In summary, the lack of specificity in clinical features, laboratory tests, and imaging tests challenges for early diagnosis of pulmonary nocardiosis infection. Moreover, definitive diagnosis of pulmonary nocardiosis relies on pathogenetic tests; therefore, the utilization of molecular diagnostic methods is recommended to facilitate diagnosis when traditional pathogenetic tests provide insufficient clues. The first detection of N. otitidiscaviarum was achieved through three-generation nanopore sequencing in this study. This breakthrough technology holds immense potential for various domains including disease diagnosis, drug target discovery, pathological research, species protection and SARS-CoV-2 detection. Nanopore technology possesses the advantages of compact size and convenient portability, obviating the need for biochemical reagents, and direct reading through physical means. Although NS technology offers the advantages of rapidity and precision, its clinical application value requires validation in larger cohorts to be fully established. This study demonstrates that the implementation of NS technology has the potential to offer clinicians more expeditious and timely outcomes compared to conventional microbial detection methods, thereby reducing diagnostic time and significantly enhancing patient treatment.
Data Sharing Statement
The datasets presented in this study can be found in online repositories. The names of the repository/repositories and accession number(s) can be found below: https://ngdc.cncb.ac.cn/omix: accession No.

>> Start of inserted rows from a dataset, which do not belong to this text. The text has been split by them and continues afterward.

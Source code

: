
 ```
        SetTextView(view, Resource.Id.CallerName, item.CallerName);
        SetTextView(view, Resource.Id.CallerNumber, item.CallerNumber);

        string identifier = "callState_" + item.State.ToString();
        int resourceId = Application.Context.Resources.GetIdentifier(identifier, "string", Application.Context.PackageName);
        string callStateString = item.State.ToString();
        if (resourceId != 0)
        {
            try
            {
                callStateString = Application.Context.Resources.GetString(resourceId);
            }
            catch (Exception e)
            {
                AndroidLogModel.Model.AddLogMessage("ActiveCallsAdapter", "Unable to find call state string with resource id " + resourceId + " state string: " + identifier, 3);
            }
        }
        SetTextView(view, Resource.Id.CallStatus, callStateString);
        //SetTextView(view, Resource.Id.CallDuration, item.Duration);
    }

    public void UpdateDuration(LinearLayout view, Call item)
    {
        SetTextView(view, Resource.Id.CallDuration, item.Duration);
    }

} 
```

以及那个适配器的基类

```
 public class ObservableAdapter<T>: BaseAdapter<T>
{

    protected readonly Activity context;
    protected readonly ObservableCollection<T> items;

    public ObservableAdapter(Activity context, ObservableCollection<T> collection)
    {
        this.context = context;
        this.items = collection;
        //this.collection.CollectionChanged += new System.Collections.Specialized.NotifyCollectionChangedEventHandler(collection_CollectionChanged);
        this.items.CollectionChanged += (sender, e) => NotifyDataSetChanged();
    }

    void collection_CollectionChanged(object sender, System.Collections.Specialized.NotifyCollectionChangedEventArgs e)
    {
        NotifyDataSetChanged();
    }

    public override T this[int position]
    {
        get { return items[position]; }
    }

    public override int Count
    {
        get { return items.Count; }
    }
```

OMIX005011.
The patient data used to support the findings of this study are included in the article.
Ethical Approval
No specific ethics committee approval was required for this study.
Consent for Publication
Written informed consent was obtained from the individual, for the publication of any potentially identifiable images or data included in this article.
Acknowledgments
The authors would like to thank their hospital colleagues and the patient.
Funding
There is no funding to report.
Disclosure
The authors report no conflicts of interest in this work.